Data:

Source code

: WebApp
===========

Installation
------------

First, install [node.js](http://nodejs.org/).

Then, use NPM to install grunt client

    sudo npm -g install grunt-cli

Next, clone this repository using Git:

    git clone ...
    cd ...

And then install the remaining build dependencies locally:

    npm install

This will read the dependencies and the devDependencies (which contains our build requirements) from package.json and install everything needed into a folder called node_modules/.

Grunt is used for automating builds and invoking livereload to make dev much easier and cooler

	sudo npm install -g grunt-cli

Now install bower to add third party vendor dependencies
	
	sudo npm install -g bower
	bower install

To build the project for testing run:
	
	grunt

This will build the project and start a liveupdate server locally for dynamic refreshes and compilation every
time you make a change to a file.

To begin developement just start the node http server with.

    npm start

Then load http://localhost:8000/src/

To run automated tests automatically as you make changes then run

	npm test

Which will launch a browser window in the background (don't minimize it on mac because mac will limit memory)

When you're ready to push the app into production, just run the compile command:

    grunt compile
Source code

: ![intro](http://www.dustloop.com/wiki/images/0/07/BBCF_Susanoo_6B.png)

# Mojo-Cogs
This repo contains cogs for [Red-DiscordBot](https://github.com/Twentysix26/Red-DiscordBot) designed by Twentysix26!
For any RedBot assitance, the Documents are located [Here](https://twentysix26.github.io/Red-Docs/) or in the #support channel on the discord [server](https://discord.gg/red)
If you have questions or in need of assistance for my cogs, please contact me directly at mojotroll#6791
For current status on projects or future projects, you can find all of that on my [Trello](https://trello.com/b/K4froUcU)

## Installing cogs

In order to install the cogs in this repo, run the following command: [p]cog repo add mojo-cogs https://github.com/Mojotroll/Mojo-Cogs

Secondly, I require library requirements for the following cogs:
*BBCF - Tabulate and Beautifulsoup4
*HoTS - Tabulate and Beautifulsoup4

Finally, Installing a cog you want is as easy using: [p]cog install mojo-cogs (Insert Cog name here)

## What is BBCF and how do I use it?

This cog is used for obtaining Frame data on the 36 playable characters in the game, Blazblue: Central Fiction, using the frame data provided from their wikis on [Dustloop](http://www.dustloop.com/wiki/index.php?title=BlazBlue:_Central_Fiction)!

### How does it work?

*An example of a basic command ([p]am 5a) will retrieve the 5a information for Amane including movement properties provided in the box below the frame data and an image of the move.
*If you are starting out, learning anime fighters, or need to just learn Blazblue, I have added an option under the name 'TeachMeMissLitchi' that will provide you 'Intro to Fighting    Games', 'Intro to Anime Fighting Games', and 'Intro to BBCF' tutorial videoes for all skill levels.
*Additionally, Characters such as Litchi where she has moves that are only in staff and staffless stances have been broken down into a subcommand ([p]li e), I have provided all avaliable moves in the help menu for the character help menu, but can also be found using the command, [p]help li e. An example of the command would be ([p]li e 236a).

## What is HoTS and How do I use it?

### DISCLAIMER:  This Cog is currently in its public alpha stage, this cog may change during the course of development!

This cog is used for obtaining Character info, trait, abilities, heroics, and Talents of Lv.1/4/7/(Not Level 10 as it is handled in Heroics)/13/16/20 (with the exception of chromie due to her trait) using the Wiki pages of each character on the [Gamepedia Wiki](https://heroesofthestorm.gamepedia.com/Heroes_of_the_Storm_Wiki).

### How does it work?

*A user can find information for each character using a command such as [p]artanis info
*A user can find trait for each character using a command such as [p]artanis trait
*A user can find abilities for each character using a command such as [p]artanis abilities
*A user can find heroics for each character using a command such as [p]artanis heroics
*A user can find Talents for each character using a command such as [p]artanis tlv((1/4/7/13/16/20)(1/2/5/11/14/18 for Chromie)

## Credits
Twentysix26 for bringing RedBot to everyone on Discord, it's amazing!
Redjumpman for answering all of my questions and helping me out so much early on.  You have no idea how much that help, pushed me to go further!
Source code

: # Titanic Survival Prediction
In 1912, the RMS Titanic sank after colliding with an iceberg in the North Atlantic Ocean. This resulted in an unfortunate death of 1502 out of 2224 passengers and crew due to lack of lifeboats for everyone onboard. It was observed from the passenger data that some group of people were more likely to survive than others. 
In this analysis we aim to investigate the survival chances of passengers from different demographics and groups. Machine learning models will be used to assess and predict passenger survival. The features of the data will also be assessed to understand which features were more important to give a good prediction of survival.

About this exercise:
In the entries above, find the line with "Finally, Installing a" and the line with "## What is BBCF and how do I use it?", then restate word for word both of them and every line between, with nothing more.

Task output:
Finally, Installing a cog you want is as easy using: [p]cog install mojo-cogs (Insert Cog name here)

## What is BBCF and how do I use it?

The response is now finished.